China should significantly boost gold in reserves

China should significantly boost the amount of gold <XAU=> held in state reserves, a newspaper run by China’s Ministry of Commerce said on Wednesday, citing a local researcher.

Meng Qingfa, a researcher with China Chamber of International Commerce, was quoted by the International Business Daily as saying that China should eventually boost its gold reserves to a level equal to that held by the United States.

U.S. reserves stood at 8,133 tonnes as of the end of June, significantly higher than China’s current level of 1,054 tonnes.

« Doubtlessly, if the yuan is set to become an international currency like the dollar or the euro, China has to get a huge gold reserve to support it, and a reserve of 1,054 tonnes is far from being enough, » Meng said.

He added that China can keep buying gold at a price of about $1,300 per ounce, and China could build up a gold reserve as large as the United States’ current one by using only 10 percent of its $2.65 trillion stockpile of foreign exchange reserves.

Meng’s view does not represent China’s official stance. But the domestic appeals for China’s foreign exchange reserve regulator to buy bullion has been intensifying in recent years as the dollar has fallen and the gold price has moved higher.

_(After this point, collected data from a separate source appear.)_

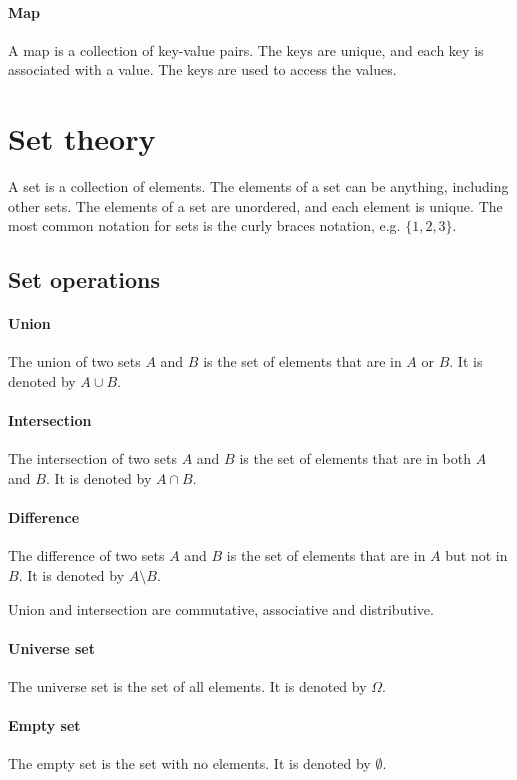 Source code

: \paragraph{Map} A map is a collection of key-value pairs.  The keys are unique, and
each key is associated with a value.  The keys are used to access the values.

\section{Set theory}

A set is a collection of elements.  The elements of a set can be anything, including
other sets.  The elements of a set are unordered, and each element is unique.  The
most common notation for sets is the curly braces notation, e.g. $\{1, 2, 3\}$.

\subsection{Set operations}

\paragraph{Union}  The union of two sets $A$ and $B$ is the set of elements that are in
$A$ or $B$.  It is denoted by $A \cup B$.

\paragraph{Intersection}  The intersection of two sets $A$ and $B$ is the set of elements
that are in both $A$ and $B$.  It is denoted by $A \cap B$.

\paragraph{Difference}  The difference of two sets $A$ and $B$ is the set of elements
that are in $A$ but not in $B$.  It is denoted by $A \setminus B$.

Union and intersection are commutative, associative and distributive.

\paragraph{Universe set}  The universe set is the set of all elements.  It is denoted
by $\Omega$.

\paragraph{Empty set}  The empty set is the set with no elements.  It is denoted by
$\emptyset$.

Yi Gang, head of the State Administration of Foreign Exchange, said earlier this year that China will be prudent in adding gold to its official reserves, wary that any move to buy the precious metal would only serve to drive its price higher.

China vies with India to be the world’s top consumer of gold. China is already the top producer, with output of 313.98 tonnes last year, up by almost 50 percent in five years.

According to the World Gold Council, China’s share of global gold demand has doubled from 5 percent in 2002 to 11 percent in 2009, and China’s domestic gold mines could be exhausted within six years.